Using the data that follows, return exactly the lines from the one that contains "generate our shit." through the one that contains "#### Wednesday 2022-05-11 22:01:24", ends included.

_INPUT_:
# # #
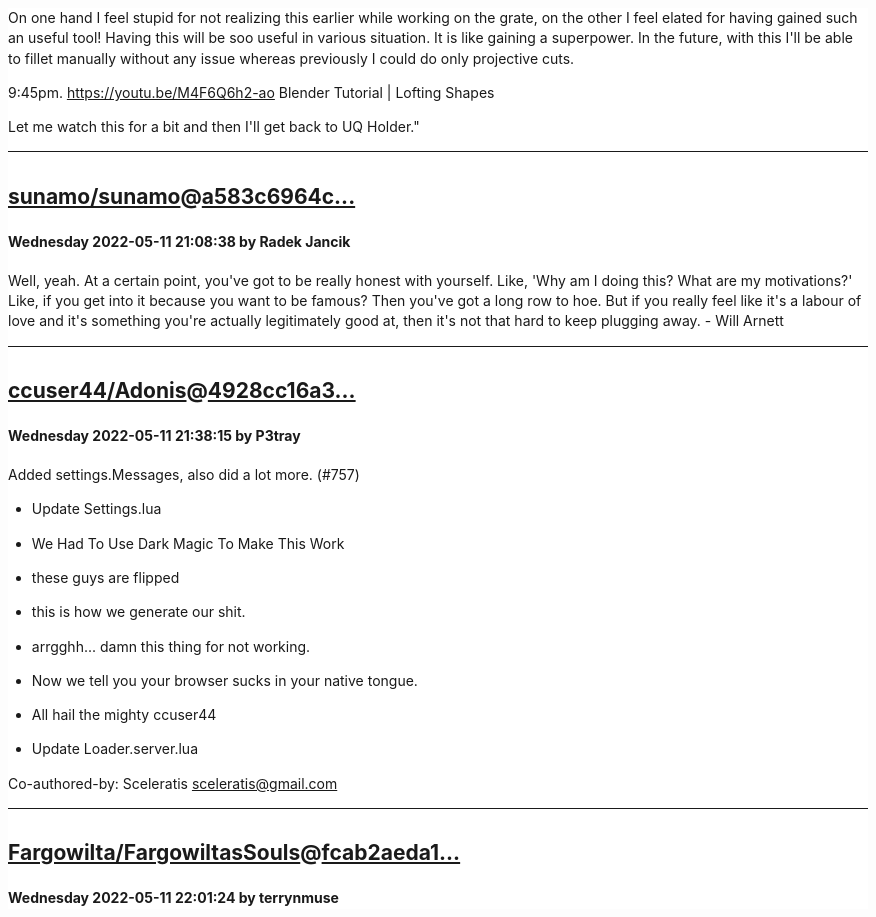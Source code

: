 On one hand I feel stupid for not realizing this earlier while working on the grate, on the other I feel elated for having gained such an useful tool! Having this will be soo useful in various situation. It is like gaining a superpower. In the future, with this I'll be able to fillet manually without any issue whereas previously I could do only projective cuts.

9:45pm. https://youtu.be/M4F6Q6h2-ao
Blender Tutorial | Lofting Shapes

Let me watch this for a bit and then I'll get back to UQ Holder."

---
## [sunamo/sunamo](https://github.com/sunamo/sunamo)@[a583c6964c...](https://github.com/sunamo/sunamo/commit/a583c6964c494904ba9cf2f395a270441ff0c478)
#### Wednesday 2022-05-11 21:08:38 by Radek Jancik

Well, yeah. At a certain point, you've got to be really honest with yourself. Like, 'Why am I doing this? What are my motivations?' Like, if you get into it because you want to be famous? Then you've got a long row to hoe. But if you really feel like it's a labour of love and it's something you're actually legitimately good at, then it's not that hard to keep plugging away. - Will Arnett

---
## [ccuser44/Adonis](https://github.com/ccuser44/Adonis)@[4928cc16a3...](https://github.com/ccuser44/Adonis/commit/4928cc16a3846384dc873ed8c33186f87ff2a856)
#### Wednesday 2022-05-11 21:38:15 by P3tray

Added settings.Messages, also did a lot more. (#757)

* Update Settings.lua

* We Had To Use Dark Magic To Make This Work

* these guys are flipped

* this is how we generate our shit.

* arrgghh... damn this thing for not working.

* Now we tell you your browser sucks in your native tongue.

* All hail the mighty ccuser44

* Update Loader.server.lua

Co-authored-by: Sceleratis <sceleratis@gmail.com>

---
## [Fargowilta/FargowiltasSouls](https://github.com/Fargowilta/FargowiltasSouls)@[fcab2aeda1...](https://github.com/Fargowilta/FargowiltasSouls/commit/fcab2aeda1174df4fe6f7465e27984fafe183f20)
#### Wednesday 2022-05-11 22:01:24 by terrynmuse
# # #
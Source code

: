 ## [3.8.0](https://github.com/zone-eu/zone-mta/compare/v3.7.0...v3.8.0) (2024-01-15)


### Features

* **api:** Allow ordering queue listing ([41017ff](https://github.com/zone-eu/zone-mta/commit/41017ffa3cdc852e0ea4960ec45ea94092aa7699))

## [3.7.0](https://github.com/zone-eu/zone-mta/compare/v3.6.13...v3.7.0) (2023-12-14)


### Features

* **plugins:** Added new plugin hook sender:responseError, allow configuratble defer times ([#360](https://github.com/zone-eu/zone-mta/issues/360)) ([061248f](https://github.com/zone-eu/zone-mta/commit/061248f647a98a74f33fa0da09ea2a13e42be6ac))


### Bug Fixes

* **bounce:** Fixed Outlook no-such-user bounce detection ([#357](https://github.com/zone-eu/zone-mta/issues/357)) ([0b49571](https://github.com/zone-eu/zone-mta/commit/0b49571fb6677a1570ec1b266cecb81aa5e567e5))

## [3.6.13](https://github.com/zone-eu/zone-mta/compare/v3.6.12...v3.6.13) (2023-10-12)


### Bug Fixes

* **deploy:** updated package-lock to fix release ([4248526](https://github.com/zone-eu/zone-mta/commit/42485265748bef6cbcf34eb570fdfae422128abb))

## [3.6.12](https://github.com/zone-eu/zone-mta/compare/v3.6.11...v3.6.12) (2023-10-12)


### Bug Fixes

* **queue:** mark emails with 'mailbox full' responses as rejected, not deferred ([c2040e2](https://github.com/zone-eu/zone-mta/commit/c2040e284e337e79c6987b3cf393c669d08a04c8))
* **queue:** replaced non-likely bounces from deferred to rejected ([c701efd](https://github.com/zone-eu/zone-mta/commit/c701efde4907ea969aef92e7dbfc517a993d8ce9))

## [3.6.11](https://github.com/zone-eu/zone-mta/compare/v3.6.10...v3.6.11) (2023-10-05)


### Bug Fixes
# # #
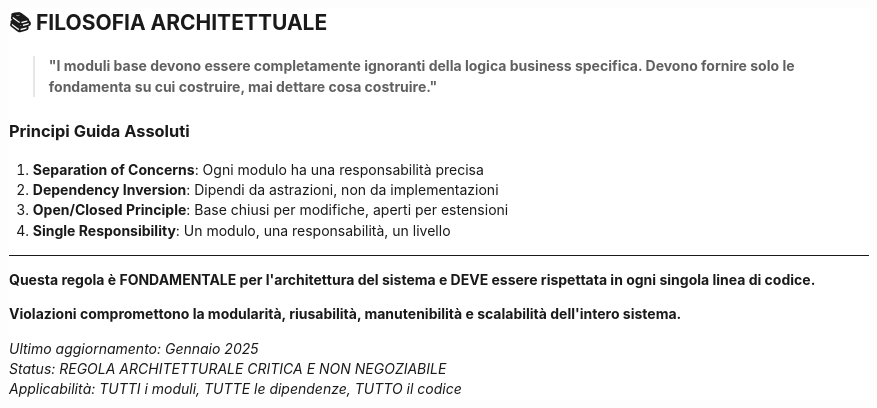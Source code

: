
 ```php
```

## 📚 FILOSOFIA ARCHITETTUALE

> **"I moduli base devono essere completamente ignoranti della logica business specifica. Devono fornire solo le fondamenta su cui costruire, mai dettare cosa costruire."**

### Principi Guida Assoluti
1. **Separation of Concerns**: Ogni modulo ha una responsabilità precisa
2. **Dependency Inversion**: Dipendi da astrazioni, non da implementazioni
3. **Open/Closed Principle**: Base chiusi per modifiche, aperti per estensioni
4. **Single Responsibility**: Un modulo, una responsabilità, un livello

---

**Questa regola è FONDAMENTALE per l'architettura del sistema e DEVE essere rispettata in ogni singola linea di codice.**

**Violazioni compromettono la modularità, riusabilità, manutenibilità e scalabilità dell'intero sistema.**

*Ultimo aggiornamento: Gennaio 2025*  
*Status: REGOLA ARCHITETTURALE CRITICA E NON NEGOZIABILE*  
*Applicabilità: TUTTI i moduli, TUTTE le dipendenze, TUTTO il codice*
# # #
_ANSWER TO THIS PROBLEM_:
* this is how we generate our shit.

* arrgghh... damn this thing for not working.

* Now we tell you your browser sucks in your native tongue.

* All hail the mighty ccuser44

* Update Loader.server.lua

Co-authored-by: Sceleratis <sceleratis@gmail.com>

---
## [Fargowilta/FargowiltasSouls](https://github.com/Fargowilta/FargowiltasSouls)@[fcab2aeda1...](https://github.com/Fargowilta/FargowiltasSouls/commit/fcab2aeda1174df4fe6f7465e27984fafe183f20)
#### Wednesday 2022-05-11 22:01:24 by terrynmuse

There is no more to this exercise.